先日、カントゥーシャ作のチェロを購入してくださった方に、「この楽器の音がなぜ良いのか?」という説明をしました。

 それは、「楽器の構造の理論がきちんとしていて、さらに高精度の技術でそれを実行できている」からなのです。感覚論の製作では無く、根拠のある技術論なのです。

 楽器とは、 極論すれば振動板(体)です。そしてその振動板とは、振動しやすいような「適度」な厚み(=薄み)が必要なのです。厚すぎては振動しにくくなって音が固く詰まった感じになりますし、薄すぎては共鳴点が多く出てしまい箱鳴りとかヴォルフ音が出てしまいますし、楽器自体も壊れやすくなります。

 このように、振動板(体)すなわち楽器とは、「振動しやすく」かつ「壊れにくく」と言う、ある意味矛盾するような要求を求められているのです。

 ここで重要な考え方が、「ハガキの理論」です。ハガキとはとても薄い紙なのですが、曲げても折れません。それはハガキの厚みが均一なので、曲げた時の力が均一に分散さて、ある一カ所に集中していないから、ハガキは折れないのです。

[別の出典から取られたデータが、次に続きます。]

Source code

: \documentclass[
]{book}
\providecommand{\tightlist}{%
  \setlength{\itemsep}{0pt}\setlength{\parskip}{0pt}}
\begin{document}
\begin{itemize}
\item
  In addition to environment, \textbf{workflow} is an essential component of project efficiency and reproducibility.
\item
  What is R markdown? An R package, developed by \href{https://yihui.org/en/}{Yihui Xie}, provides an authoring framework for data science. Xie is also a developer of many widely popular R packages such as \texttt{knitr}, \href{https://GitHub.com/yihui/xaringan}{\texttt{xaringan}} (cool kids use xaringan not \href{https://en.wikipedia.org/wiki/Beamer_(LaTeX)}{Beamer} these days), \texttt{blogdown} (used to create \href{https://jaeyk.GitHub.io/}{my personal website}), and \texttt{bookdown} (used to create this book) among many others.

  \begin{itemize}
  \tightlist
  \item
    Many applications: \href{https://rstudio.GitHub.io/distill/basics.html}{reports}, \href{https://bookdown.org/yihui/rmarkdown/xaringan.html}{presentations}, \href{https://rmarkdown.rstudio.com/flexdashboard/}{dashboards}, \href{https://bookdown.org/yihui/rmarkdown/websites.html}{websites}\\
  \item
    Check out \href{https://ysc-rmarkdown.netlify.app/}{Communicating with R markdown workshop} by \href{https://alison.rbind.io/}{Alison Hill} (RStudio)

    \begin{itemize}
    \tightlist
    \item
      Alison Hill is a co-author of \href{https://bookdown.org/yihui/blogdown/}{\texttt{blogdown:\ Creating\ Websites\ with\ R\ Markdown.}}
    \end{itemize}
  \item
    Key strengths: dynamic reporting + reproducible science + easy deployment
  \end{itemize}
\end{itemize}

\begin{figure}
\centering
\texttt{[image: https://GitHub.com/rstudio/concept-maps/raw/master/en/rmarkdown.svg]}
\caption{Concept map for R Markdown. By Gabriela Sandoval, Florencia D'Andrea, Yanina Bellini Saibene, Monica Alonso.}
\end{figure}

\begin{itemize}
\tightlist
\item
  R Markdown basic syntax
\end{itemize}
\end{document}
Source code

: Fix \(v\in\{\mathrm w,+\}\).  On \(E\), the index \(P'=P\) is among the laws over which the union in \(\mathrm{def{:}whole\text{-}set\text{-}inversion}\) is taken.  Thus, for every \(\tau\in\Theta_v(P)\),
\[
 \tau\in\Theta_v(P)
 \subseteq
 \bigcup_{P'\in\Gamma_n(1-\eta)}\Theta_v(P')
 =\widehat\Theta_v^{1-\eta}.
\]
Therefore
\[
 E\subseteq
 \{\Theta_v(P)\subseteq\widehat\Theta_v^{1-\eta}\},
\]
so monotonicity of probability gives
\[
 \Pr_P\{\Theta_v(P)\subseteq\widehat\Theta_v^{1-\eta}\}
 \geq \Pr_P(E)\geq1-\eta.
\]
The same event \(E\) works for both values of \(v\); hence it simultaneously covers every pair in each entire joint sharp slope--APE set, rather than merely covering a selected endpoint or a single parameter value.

 これは楽器の製作理論でも全く同じなのです。弦によってかかる大きな力を、理論的に、そして高精度な製作技術によって分散させることで、ある程度の理想的な薄さの(薄すぎるという意味ではありません)木材でも、強くなるのです。そして長年にわたって、トラブルが出ないのです。

 さて話しがもどって、チェロを選ぶときの一つのポイントとして、表板の隆起の歪みをチェックすると良いです。というのは、チェロはヴァイオリンと比べて、大きさの割に厚みがとても薄いのです。すなわち、構造的にとても弱い楽器なのです。だから製作が下手だと、または状態が悪いと構造的にへたってしまって、音が悪くなってしまうのです(そのへたったチェロの音を、発音が良いと勘違いしている人も多いです)。そういう楽器は、箱鳴りがしたり、ヴォルフ音が酷かったり、または部分的に詰まるような音がします。壊れかけた状態のチェロも多く存在します。

 または新作で作られて間もないのに、それも厚めの響板なのに、製作が下手なために(または製作の理論が判っていないために)表板が凹んでいるチェロも珍しくは無いのです。

 さて具体的にはf孔の羽根の部分を観察してください。この部分が極端に飛び出していたり、または極端に凹んでいると、表板が大きく歪んだ証拠なのです。詳しいことは私のQ&Aにも書いていますのでそちらをご覧ください。これはけっこう重要なチェックポイントの一つです。

 もちろん、このチェックは数多いチェックポイントの僅か一つでしかありませんから、これだけで良いチェロを選べるという、そんな甘い話ではありません。